Figure 6 shows an SEM photograph of CoCrFeNiMnSn_x HEA coatings. When combined with XRD analysis, it was found that the Sn₀ coating formed a dendritic structure and a simple FCC structure, as shown in Figure 6a. The Sn_0.1 alloy coating (Figure 6b) appeared in black irregular blocks with uniform distribution after Sn element addition. The microstructures of the Sn_0.2 alloy (Figure 6c), Sn_0.3 alloy (Figure 6d), and Sn_0.5 alloy (Figure 6e) showed no obvious significant change, but the size of the black irregular block gradually increased, and the content gradually increased. The EDS of Figure 7b was obtained by scanning areas 1 and 2 of the Sn₀.₂ coating (Figure 7a). As can be seen, the black area (Figure 7b Spectrum 1) contained more Mn and Ni elements than the white area (Figure 7b Spectrum 2), indicating that Mn, Ni, and Sn elements were more concentrated in the black block area. According to XRD, Jade fitting analysis, and two-phase mass fraction, the white skeleton tissue in the Sn_0.2 coating was the FCC phase, and the black massive structure was the second phase MnNi₂Sn.
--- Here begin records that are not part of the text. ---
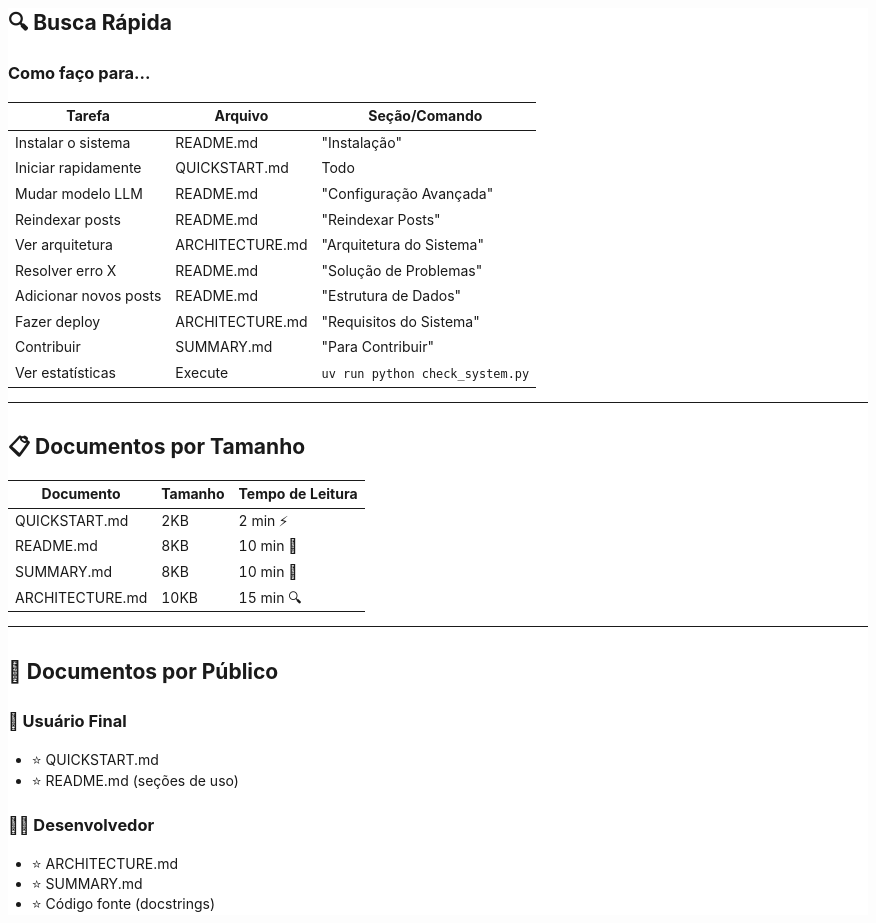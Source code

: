 
## 🔍 Busca Rápida

### **Como faço para...**

| Tarefa | Arquivo | Seção/Comando |
|--------|---------|---------------|
| Instalar o sistema | README.md | "Instalação" |
| Iniciar rapidamente | QUICKSTART.md | Todo |
| Mudar modelo LLM | README.md | "Configuração Avançada" |
| Reindexar posts | README.md | "Reindexar Posts" |
| Ver arquitetura | ARCHITECTURE.md | "Arquitetura do Sistema" |
| Resolver erro X | README.md | "Solução de Problemas" |
| Adicionar novos posts | README.md | "Estrutura de Dados" |
| Fazer deploy | ARCHITECTURE.md | "Requisitos do Sistema" |
| Contribuir | SUMMARY.md | "Para Contribuir" |
| Ver estatísticas | Execute | `uv run python check_system.py` |

---

## 📋 Documentos por Tamanho

| Documento | Tamanho | Tempo de Leitura |
|-----------|---------|------------------|
| QUICKSTART.md | 2KB | 2 min ⚡ |
| README.md | 8KB | 10 min 📖 |
| SUMMARY.md | 8KB | 10 min 📖 |
| ARCHITECTURE.md | 10KB | 15 min 🔍 |

---

## 🎯 Documentos por Público

### **👤 Usuário Final**
- ⭐ QUICKSTART.md
- ⭐ README.md (seções de uso)

### **👨‍💻 Desenvolvedor**
- ⭐ ARCHITECTURE.md
- ⭐ SUMMARY.md
- ⭐ Código fonte (docstrings)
Table 2 depicts the EDS area scanning results of the chemical compositions (at.%) of each phase of the CoCrFeNiMnSn_x HEA coatings. Regardless of Sn content, Co and Cr elements were distributed in the FCC phase and MnNi₂Sn with more atoms. After adding the Sn element to the alloy, almost all the Sn element was enriched in the MnNi₂Sn phase. The Ni and Mn element content in the MnNi₂Sn was higher than that in the FCC phase, whereas the Fe, Co, and Cr element content in MnNi₂Sn is lower. These results show that the Sn element dissolved easily in the Mn and Ni elements, and hence formed a large proportion in the MnNi₂Sn phase.

3.2. Analysis of Mechanical Properties of CoCrFeNiMnSn_x HEAs Coating

3.2.1. Hardness Analysis of Cladding Layer

Figure 8 shows the microhardness distribution of CoCrFeNiMnSn_x HEA coatings with different Sn content from the cladding layer to the substrate. As can be seen, as the Sn content increased, the alloy hardness increased and then decreased. The Sn₀, Sn_0.1, Sn_0.2, Sn_0.3, and Sn_0.5 coatings exhibited average Vickers hardnesses of 288, 327, 417, 369, and 353 HV_0.5, respectively. The hardness value of the Sn_0.2 coating reached the highest value, which was nearly 45% higher than the average hardness of the Sn₀ alloy coating. This demonstrated that the addition of the Sn element improved the hardness of the alloy coating, but the hardness of the coating decreased with further addition of the Sn element, which was primarily related to the porosity of the coating surface. This is considered further below.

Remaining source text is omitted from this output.